*** Opening DATA LISTING ***
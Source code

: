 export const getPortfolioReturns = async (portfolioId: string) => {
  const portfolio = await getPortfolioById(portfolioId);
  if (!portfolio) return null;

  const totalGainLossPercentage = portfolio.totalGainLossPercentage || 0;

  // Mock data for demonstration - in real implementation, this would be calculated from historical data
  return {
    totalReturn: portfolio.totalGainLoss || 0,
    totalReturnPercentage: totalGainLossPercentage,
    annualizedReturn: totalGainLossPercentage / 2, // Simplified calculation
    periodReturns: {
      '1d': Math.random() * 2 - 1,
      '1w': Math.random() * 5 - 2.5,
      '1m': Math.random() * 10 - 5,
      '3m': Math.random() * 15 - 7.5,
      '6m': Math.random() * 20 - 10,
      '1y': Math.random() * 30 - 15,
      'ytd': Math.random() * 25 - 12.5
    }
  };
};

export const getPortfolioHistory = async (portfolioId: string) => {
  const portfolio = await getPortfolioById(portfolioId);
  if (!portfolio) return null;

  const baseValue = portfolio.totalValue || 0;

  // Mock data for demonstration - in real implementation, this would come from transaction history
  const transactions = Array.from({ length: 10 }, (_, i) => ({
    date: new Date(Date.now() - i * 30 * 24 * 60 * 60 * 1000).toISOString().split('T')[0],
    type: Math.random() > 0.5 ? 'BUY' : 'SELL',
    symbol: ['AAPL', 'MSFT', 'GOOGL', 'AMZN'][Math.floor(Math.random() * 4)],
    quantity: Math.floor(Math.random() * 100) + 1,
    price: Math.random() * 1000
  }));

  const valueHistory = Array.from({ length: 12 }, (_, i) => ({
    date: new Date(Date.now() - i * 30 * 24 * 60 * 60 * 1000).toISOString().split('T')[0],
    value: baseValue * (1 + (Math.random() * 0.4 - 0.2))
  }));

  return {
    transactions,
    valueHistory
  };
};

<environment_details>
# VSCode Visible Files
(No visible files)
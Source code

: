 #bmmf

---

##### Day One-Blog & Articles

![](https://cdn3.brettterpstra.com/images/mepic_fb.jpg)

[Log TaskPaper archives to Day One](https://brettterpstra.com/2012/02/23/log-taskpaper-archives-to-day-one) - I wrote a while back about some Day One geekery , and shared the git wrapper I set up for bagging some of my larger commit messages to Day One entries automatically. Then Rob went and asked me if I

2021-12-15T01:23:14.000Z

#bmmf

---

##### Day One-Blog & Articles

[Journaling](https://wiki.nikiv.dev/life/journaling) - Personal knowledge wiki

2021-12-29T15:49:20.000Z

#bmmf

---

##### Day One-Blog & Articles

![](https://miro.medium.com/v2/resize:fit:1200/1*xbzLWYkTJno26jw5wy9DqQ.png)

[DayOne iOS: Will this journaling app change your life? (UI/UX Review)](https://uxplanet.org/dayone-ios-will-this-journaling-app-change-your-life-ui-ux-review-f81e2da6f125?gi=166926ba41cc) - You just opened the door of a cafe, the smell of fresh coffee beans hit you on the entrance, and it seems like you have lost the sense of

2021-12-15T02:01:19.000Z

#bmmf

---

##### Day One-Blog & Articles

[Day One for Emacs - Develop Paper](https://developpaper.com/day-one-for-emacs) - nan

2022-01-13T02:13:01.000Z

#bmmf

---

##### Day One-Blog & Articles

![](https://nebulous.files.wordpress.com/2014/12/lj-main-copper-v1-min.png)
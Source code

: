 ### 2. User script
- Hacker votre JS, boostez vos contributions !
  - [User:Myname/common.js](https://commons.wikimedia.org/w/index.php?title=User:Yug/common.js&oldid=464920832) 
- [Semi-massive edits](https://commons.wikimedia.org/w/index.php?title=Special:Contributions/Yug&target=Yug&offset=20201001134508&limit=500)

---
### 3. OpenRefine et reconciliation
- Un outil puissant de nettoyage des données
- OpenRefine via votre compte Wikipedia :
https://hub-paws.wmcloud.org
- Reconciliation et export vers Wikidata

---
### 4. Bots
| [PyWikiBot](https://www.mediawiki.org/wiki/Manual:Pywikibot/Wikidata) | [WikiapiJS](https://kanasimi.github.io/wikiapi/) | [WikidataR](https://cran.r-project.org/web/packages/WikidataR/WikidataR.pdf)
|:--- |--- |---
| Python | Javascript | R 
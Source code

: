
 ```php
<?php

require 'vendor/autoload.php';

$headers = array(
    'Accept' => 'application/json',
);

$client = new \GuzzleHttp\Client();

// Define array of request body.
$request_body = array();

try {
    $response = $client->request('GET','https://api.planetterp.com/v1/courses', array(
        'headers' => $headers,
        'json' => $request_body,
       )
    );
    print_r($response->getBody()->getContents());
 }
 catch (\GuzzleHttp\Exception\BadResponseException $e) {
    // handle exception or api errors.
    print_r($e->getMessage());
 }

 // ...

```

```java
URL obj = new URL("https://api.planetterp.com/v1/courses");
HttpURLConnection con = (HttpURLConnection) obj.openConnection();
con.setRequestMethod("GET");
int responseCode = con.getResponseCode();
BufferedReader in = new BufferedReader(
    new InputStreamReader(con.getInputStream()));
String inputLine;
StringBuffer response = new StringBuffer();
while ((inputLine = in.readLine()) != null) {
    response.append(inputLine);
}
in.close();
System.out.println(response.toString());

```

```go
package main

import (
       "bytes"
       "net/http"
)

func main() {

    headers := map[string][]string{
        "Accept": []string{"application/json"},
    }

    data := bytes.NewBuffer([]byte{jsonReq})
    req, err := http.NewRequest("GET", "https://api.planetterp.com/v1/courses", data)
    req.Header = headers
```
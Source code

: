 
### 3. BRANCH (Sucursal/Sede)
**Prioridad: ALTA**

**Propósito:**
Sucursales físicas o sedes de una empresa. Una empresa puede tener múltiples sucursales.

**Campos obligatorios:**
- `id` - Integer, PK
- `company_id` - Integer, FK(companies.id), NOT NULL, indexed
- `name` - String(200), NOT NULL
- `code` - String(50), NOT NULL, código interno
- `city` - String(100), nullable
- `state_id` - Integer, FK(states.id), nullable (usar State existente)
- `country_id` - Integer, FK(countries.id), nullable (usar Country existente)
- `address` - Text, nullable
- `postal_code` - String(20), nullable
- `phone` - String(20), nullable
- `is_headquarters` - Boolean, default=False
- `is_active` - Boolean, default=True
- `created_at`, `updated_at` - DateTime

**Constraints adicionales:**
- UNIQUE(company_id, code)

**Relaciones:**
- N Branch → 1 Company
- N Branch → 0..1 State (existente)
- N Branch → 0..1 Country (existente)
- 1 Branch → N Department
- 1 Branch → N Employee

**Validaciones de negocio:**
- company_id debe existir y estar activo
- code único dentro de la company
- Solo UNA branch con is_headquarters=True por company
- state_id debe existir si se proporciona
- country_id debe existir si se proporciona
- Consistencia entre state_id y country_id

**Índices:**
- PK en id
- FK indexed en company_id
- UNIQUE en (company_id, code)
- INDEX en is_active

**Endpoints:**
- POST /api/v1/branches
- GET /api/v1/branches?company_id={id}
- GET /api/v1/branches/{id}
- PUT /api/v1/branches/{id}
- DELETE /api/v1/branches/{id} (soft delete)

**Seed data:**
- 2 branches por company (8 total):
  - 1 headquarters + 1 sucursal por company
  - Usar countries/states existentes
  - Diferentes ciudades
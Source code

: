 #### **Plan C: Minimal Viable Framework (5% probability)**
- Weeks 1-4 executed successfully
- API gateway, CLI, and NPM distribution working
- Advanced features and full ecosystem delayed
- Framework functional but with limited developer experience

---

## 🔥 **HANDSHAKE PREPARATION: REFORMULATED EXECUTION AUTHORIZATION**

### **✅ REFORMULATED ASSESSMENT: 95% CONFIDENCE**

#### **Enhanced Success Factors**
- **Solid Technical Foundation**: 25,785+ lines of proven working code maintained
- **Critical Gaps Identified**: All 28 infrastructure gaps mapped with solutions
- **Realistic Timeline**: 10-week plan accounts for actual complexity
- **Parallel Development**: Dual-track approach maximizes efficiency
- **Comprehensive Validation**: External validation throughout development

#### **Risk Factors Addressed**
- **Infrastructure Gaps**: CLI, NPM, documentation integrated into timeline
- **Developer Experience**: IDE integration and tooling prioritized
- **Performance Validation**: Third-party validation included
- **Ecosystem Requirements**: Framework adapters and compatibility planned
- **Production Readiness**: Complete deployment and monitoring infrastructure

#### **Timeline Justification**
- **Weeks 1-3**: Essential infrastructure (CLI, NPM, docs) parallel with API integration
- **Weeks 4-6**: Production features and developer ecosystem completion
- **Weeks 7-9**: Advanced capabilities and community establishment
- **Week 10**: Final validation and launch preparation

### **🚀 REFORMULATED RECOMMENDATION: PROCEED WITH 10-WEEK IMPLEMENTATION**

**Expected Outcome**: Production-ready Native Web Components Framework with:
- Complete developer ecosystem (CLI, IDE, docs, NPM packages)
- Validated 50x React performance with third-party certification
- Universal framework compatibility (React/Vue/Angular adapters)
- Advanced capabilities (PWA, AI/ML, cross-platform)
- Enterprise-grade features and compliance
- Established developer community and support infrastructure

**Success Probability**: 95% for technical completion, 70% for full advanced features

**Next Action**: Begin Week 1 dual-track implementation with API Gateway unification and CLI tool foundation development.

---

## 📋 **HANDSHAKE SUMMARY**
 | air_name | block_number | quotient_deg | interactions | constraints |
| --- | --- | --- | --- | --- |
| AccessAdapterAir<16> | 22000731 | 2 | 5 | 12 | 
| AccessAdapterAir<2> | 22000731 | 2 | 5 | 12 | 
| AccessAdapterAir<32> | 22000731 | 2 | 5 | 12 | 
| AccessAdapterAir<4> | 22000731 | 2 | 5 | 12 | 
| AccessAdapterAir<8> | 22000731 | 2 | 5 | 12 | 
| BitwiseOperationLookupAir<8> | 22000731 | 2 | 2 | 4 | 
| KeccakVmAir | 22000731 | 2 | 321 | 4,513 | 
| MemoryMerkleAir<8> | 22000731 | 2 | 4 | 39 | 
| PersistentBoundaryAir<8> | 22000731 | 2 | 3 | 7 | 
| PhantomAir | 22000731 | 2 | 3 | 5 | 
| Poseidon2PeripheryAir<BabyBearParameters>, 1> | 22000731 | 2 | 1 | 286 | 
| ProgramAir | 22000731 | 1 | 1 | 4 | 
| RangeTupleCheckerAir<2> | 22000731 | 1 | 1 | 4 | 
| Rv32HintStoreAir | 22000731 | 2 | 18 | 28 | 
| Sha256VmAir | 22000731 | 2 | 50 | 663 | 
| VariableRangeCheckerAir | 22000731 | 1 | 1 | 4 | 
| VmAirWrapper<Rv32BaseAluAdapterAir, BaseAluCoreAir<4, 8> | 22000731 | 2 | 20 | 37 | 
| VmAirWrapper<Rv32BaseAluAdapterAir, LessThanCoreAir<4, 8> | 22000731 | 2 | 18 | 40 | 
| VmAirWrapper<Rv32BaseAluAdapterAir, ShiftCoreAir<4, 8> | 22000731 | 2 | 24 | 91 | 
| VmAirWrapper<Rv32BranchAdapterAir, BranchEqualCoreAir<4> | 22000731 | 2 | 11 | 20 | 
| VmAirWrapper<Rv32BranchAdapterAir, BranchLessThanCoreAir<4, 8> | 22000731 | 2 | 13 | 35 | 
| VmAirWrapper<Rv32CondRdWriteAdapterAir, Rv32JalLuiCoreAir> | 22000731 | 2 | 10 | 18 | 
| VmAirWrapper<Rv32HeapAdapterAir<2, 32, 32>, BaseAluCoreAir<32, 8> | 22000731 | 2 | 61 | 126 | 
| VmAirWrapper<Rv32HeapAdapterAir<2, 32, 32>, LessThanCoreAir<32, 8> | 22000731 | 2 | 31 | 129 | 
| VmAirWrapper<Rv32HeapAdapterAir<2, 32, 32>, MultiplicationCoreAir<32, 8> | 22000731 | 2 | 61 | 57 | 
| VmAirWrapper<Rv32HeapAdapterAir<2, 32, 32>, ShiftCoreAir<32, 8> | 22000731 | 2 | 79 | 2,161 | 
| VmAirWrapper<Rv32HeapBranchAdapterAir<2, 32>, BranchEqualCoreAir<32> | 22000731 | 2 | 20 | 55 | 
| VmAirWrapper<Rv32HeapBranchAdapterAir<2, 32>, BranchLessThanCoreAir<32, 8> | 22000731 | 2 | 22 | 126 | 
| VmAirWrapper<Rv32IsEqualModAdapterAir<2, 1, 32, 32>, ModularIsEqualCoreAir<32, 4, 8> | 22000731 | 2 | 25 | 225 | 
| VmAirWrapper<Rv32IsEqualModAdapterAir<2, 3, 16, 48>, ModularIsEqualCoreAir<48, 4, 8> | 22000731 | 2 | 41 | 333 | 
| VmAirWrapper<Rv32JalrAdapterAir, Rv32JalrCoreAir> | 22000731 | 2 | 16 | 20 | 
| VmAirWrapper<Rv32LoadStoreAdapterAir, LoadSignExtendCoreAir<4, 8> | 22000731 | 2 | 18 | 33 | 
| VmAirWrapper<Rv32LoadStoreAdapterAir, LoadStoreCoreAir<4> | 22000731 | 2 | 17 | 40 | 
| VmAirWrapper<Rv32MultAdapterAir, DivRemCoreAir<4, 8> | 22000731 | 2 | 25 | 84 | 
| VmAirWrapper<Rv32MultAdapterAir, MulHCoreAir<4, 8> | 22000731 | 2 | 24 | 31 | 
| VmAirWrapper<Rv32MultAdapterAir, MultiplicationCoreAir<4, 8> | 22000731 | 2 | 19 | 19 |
*** Closing DATA LISTING ***
### [TASK ITEM]
Return all lines of the data in which the string "Complete" appears.

### [TASK SOLUTION]
- **Production Readiness**: Complete deployment and monitoring infrastructure
- Complete developer ecosystem (CLI, IDE, docs, NPM packages)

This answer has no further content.